Review, @Logos’s “The John Wesley Collection”

English: "John Wesley," by the Engli...
Oh yeah… I’ve been digitzed. English: “John Wesley,” by the English artist George Romney, oil on canvas. 29 1/2 in. x 24 3/4 in. Courtesy of the National Portrait Gallery, London. (Photo credit: Wikipedia)

There is a growing need and hunger among those people who call themselves Methodist to understand better John Wesley. Perhaps this need is first introduced because they hear something they don’t think is quite right. Or maybe they finally experience a good theological discussion of what it means to be Wesleyan — infallibility, class meeting, holy conferencing and the like. Or maybe they are just new to the denomination and want to understand what (gently) separates us from others. Regardless, across the United States there is a move gaining ground that seeks to look once more to the founder of Methodism in hopes that we can reclaim something of our Wesleyan roots.

The “John Wesley Collection” from Logos contains 26 volumes of writings by John Wesley. These include his journals, letters, his notes upon the New Testament, as well as his sermons. (There is also a multi-volume biographical set included as well, bringing the total number of volumes in this package to 29). As many will know, Wesley’s sermons and New Testament biblical commentary are part of the doctrinal standards of The United Methodist Church. Perhaps each member of the UMC would do well to have this handy as they approach any sort of business meeting.

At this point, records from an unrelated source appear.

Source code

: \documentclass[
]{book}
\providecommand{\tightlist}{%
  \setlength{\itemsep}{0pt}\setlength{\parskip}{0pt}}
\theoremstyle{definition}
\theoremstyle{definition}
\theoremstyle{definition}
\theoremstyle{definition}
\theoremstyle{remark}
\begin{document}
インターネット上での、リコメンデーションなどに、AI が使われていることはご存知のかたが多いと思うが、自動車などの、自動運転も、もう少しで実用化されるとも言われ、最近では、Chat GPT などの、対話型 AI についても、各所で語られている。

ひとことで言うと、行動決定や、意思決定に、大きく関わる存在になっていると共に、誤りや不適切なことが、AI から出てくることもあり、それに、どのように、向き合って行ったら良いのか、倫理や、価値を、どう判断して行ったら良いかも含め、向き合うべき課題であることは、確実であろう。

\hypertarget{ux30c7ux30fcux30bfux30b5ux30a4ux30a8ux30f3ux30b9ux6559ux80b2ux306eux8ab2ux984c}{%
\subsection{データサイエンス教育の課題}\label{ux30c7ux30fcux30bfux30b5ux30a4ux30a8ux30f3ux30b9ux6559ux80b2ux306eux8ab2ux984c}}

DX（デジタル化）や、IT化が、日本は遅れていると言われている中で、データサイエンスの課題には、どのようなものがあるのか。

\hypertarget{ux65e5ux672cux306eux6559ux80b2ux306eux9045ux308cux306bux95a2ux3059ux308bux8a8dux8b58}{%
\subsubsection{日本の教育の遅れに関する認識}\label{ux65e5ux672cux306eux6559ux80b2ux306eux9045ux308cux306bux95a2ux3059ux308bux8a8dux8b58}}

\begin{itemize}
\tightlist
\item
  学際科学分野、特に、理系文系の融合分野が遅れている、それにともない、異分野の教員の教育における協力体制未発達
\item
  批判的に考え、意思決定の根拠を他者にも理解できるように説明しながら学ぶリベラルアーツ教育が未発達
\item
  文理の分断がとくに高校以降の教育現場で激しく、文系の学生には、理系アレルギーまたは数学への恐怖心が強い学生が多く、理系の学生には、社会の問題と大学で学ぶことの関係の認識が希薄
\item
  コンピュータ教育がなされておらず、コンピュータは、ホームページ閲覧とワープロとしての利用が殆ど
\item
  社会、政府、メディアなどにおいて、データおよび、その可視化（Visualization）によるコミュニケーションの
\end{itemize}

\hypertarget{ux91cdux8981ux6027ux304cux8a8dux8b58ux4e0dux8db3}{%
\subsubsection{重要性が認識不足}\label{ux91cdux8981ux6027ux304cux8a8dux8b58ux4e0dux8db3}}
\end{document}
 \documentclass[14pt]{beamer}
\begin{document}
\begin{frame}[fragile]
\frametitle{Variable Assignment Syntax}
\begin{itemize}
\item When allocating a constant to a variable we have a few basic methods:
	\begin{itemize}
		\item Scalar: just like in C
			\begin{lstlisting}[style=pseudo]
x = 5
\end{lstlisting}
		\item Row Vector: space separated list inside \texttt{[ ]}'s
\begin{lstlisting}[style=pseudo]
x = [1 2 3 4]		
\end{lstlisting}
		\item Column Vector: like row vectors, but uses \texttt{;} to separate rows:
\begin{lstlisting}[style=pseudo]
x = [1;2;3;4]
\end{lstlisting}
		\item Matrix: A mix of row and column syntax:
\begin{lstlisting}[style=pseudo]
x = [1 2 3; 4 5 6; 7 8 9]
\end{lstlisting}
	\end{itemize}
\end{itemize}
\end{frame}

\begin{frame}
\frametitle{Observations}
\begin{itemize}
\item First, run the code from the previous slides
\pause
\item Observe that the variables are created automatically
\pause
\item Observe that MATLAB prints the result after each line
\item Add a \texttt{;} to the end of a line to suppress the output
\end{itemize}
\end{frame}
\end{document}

Like other Logos products, the “John Wesley Collection” comes ready to be explored and synced up to other Logos attributes, such as timelines and maps. Bible verses are likewise hyperlinked so that one can follow Fr. John easy enough as he exegetes and uses Scripture in his daily life. Unlike print copy reproductions, it is easy to read on your notebook or other portable device.

One of the highlights of this collection is the immediacy of information. I can search the times Wesley used “baptism” or “communion” as well as use topic searches to see how he felt about Calvinists and Americans. I can read (and use) what Wesley wrote not just as a proof-text, but in context and — more importantly — along a timeline. As most Wesleyan scholars know, Fr. John was not the same at the end of this life as he was at the beginning. He grew. So, we can find out when and what he said and place it on a graph, charting such growth. It really is a fascinating way to examine the beliefs of Fr. John, watching a mind shaped by his experiences, grapple with the things set before him.

I would highly recommend this set, especially for those Methodists who are still Wesleyan.